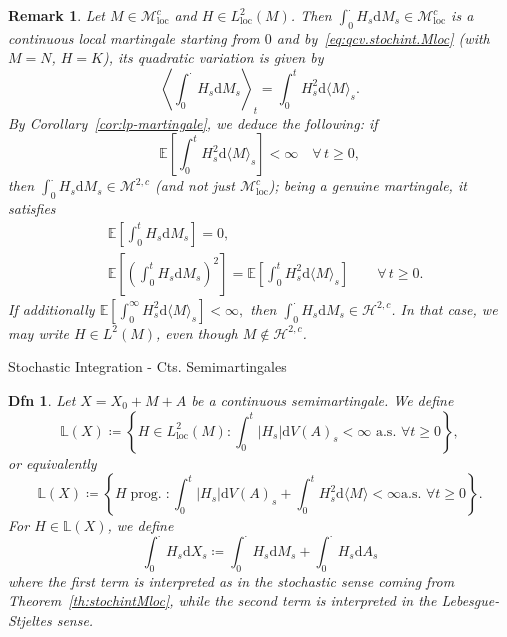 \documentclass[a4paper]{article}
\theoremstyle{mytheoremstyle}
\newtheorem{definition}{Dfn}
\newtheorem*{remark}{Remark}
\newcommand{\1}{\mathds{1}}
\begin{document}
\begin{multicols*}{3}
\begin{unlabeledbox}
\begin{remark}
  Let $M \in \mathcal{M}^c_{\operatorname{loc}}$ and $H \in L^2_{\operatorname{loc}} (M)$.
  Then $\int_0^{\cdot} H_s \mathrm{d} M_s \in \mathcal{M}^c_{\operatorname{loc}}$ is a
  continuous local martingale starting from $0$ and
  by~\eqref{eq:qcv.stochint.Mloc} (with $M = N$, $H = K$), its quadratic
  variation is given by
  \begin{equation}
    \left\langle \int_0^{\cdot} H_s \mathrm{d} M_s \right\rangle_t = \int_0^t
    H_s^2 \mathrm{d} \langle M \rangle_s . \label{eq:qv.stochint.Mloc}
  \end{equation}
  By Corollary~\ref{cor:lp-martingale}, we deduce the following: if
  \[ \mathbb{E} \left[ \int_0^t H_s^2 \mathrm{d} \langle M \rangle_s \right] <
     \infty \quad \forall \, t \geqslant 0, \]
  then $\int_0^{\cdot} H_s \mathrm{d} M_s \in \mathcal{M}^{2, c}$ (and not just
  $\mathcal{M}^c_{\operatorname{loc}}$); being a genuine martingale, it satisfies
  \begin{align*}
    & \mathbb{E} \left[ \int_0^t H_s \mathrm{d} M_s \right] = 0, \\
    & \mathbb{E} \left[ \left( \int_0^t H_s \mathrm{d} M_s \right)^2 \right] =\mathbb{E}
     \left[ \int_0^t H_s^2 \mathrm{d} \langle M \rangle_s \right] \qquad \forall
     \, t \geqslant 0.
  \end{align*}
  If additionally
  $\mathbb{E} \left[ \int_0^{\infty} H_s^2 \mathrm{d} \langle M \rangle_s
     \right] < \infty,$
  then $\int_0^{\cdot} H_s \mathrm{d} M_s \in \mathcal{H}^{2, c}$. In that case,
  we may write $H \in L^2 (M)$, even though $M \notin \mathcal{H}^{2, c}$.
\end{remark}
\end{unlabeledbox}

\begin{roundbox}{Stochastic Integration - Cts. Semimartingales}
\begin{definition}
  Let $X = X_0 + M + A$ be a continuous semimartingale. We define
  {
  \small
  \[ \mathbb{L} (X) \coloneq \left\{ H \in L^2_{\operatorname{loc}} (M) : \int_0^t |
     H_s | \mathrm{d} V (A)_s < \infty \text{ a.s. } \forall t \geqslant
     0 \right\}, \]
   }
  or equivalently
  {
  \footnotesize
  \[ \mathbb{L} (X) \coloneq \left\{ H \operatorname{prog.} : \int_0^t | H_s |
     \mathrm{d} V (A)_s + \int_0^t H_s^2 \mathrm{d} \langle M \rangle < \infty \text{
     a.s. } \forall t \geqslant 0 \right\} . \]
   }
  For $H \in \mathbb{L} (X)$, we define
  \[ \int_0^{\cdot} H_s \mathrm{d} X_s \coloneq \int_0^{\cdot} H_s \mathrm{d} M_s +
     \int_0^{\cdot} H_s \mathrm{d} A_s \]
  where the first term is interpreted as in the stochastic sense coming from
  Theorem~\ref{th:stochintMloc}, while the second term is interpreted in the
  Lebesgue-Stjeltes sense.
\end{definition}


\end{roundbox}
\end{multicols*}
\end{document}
--
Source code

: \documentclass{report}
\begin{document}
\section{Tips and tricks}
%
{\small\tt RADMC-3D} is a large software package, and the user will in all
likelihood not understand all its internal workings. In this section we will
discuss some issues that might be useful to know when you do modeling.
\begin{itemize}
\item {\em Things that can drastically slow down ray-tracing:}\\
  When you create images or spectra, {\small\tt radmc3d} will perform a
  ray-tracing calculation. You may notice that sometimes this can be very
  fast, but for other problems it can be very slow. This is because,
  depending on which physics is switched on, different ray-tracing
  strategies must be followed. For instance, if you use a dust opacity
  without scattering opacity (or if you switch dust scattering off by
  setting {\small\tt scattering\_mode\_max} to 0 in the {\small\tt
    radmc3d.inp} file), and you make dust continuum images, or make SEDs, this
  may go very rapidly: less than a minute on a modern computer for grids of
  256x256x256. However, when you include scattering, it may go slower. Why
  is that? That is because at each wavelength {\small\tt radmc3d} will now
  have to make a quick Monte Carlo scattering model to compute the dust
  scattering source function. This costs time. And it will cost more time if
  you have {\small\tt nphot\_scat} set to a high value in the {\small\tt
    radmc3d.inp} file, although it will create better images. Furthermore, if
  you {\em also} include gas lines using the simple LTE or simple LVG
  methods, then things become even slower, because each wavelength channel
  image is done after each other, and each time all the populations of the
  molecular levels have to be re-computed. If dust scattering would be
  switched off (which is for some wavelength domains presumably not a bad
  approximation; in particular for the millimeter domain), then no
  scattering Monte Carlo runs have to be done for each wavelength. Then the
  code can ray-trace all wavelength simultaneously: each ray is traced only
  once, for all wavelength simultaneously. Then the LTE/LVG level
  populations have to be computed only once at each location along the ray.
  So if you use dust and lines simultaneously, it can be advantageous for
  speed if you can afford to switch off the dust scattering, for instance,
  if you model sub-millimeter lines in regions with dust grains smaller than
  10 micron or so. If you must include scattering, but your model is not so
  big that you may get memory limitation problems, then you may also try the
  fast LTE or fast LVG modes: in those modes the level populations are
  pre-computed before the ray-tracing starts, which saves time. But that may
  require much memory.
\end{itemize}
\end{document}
==
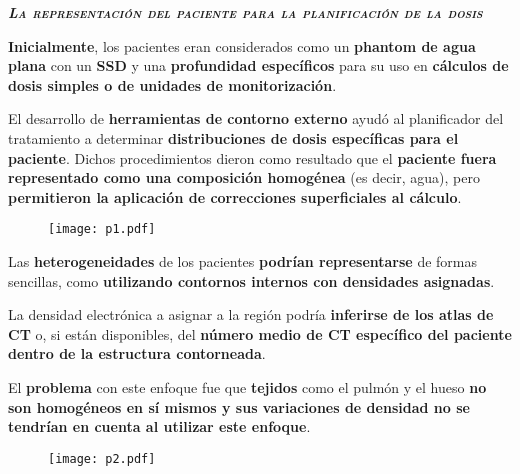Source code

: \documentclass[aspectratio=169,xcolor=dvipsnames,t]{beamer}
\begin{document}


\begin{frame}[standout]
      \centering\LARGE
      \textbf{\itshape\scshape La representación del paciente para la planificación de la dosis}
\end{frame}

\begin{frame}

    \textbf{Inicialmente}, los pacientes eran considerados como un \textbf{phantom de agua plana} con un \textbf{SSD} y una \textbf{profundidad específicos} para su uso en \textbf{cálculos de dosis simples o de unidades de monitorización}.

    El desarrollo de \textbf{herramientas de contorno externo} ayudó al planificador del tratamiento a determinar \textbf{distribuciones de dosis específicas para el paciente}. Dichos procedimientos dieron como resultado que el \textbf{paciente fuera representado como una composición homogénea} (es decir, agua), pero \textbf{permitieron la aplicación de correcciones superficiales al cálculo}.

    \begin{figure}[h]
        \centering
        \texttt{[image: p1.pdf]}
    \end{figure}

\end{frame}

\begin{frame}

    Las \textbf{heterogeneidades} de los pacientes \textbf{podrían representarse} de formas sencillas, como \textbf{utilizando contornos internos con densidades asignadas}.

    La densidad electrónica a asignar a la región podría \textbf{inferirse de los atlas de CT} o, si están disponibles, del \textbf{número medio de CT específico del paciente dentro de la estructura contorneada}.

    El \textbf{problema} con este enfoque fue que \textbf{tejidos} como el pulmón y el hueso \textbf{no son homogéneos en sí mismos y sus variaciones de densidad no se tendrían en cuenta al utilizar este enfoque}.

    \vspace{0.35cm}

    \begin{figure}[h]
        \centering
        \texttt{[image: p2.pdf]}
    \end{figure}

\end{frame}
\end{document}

# Work request:
Scan the data for lines containing "mathcal" and copy all of them.

# Worked solution:
  Let $M \in \mathcal{M}^c_{\operatorname{loc}}$ and $H \in L^2_{\operatorname{loc}} (M)$.
  Then $\int_0^{\cdot} H_s \mathrm{d} M_s \in \mathcal{M}^c_{\operatorname{loc}}$ is a
  then $\int_0^{\cdot} H_s \mathrm{d} M_s \in \mathcal{M}^{2, c}$ (and not just
  $\mathcal{M}^c_{\operatorname{loc}}$); being a genuine martingale, it satisfies
  then $\int_0^{\cdot} H_s \mathrm{d} M_s \in \mathcal{H}^{2, c}$. In that case,
  we may write $H \in L^2 (M)$, even though $M \notin \mathcal{H}^{2, c}$.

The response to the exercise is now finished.